GOAL OF THE EXERCISE
Your answer should be the lines below from the one with "두 번째는 자료구조/알고리즘" to the one with "예를 들어, 반복되지", both included, given again exactly and with nothing added.
--- DATA UNDER STUDY Enclosed Below ---
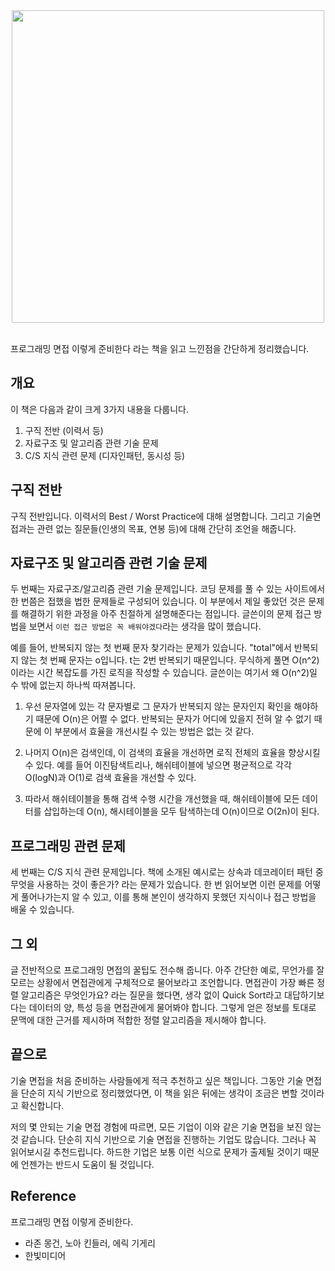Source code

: <div style="text-align: center;">
<img src="http://www.hanbit.co.kr/data/books/B6503680425_l.jpg" height=500px>
</div>
<br>

프로그래밍 면접 이렇게 준비한다 라는 책을 읽고 느낀점을 간단하게 정리했습니다.


## 개요

이 책은 다음과 같이 크게 3가지 내용을 다룹니다.

1. 구직 전반 (이력서 등)
2. 자료구조 및 알고리즘 관련 기술 문제
3. C/S 지식 관련 문제 (디자인패턴, 동시성 등)

## 구직 전반

구직 전반입니다. 이력서의 Best / Worst Practice에 대해 설명합니다. 그리고 기술면접과는 관련 없는 질문들(인생의 목표, 연봉 등)에 대해 간단히 조언을 해줍니다.

## 자료구조 및 알고리즘 관련 기술 문제

두 번째는 자료구조/알고리즘 관련 기술 문제입니다. 코딩 문제를 풀 수 있는 사이트에서 한 번쯤은 접했을 법한 문제들로 구성되어 있습니다. 이 부분에서 제일 좋았던 것은 문제를 해결하기 위한 과정을 아주 친절하게 설명해준다는 점입니다. 글쓴이의 문제 접근 방법을 보면서 `이런 접근 방법은 꼭 배워야겠다`라는 생각을 많이 했습니다. 

예를 들어, 반복되지 않는 첫 번째 문자 찾기라는 문제가 있습니다. "total"에서 반복되지 않는 첫 번째 문자는 o입니다. t는 2번 반복되기 때문입니다. 무식하게 풀면 O(n^2)이라는 시간 복잡도를 가진 로직을 작성할 수 있습니다. 글쓴이는 여기서 왜 O(n^2)일 수 밖에 없는지 하나씩 따져봅니다.

1. 우선 문자열에 있는 각 문자별로 그 문자가 반복되지 않는 문자인지 확인을 해야하기 때문에 O(n)은 어쩔 수 없다. 반복되는 문자가 어디에 있을지 전혀 알 수 없기 때문에 이 부분에서 효율을 개선시킬 수 있는 방법은 없는 것 같다.

2. 나머지 O(n)은 검색인데, 이 검색의 효율을 개선하면 로직 전체의 효율을 향상시킬 수 있다. 예를 들어 이진탐색트리나, 해쉬테이블에 넣으면 평균적으로 각각 O(logN)과 O(1)로 검색 효율을 개선할 수 있다.

3. 따라서 해쉬테이블을 통해 검색 수행 시간을 개선했을 때, 해쉬테이블에 모든 데이터를 삽입하는데 O(n), 해시테이블을 모두 탐색하는데 O(n)이므로 O(2n)이 된다.


## 프로그래밍 관련 문제

세 번째는 C/S 지식 관련 문제입니다. 책에 소개된 예시로는 상속과 데코레이터 패턴 중 무엇을 사용하는 것이 좋은가? 라는 문제가 있습니다. 한 번 읽어보면 이런 문제를 어떻게 풀어나가는지 알 수 있고, 이를 통해 본인이 생각하지 못했던 지식이나 접근 방법을 배울 수 있습니다. 


## 그 외

글 전반적으로 프로그래밍 면접의 꿀팁도 전수해 줍니다. 아주 간단한 예로, 무언가를 잘 모르는 상황에서 면접관에게 구체적으로 물어보라고 조언합니다. 면접관이 가장 빠른 정렬 알고리즘은 무엇인가요? 라는 질문을 했다면, 생각 없이 Quick Sort라고 대답하기보다는 데이터의 양, 특성 등을 면접관에게 물어봐야 합니다. 그렇게 얻은 정보를 토대로 문맥에 대한 근거를 제시하며 적합한 정렬 알고리즘을 제시해야 합니다.


## 끝으로

기술 면접을 처음 준비하는 사람들에게 적극 추천하고 싶은 책입니다. 그동안 기술 면접을 단순히 지식 기반으로 정리했었다면, 이 책을 읽은 뒤에는 생각이 조금은 변할 것이라고 확신합니다.

저의 몇 안되는 기술 면접 경험에 따르면, 모든 기업이 이와 같은 기술 면접을 보진 않는 것 같습니다. 단순히 지식 기반으로 기술 면접을 진행하는 기업도 많습니다. 그러나 꼭 읽어보시길 추천드립니다. 하드한 기업은 보통 이런 식으로 문제가 출제될 것이기 때문에 언젠가는 반드시 도움이 될 것입니다.

## Reference

프로그래밍 면접 이렇게 준비한다.
- 라존 몽건, 노아 킨들러, 에릭 기게리
- 한빛미디어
--- End of Enclosed DATA UNDER STUDY ---
RESULT OF THE TASK
두 번째는 자료구조/알고리즘 관련 기술 문제입니다. 코딩 문제를 풀 수 있는 사이트에서 한 번쯤은 접했을 법한 문제들로 구성되어 있습니다. 이 부분에서 제일 좋았던 것은 문제를 해결하기 위한 과정을 아주 친절하게 설명해준다는 점입니다. 글쓴이의 문제 접근 방법을 보면서 `이런 접근 방법은 꼭 배워야겠다`라는 생각을 많이 했습니다. 

예를 들어, 반복되지 않는 첫 번째 문자 찾기라는 문제가 있습니다. "total"에서 반복되지 않는 첫 번째 문자는 o입니다. t는 2번 반복되기 때문입니다. 무식하게 풀면 O(n^2)이라는 시간 복잡도를 가진 로직을 작성할 수 있습니다. 글쓴이는 여기서 왜 O(n^2)일 수 밖에 없는지 하나씩 따져봅니다.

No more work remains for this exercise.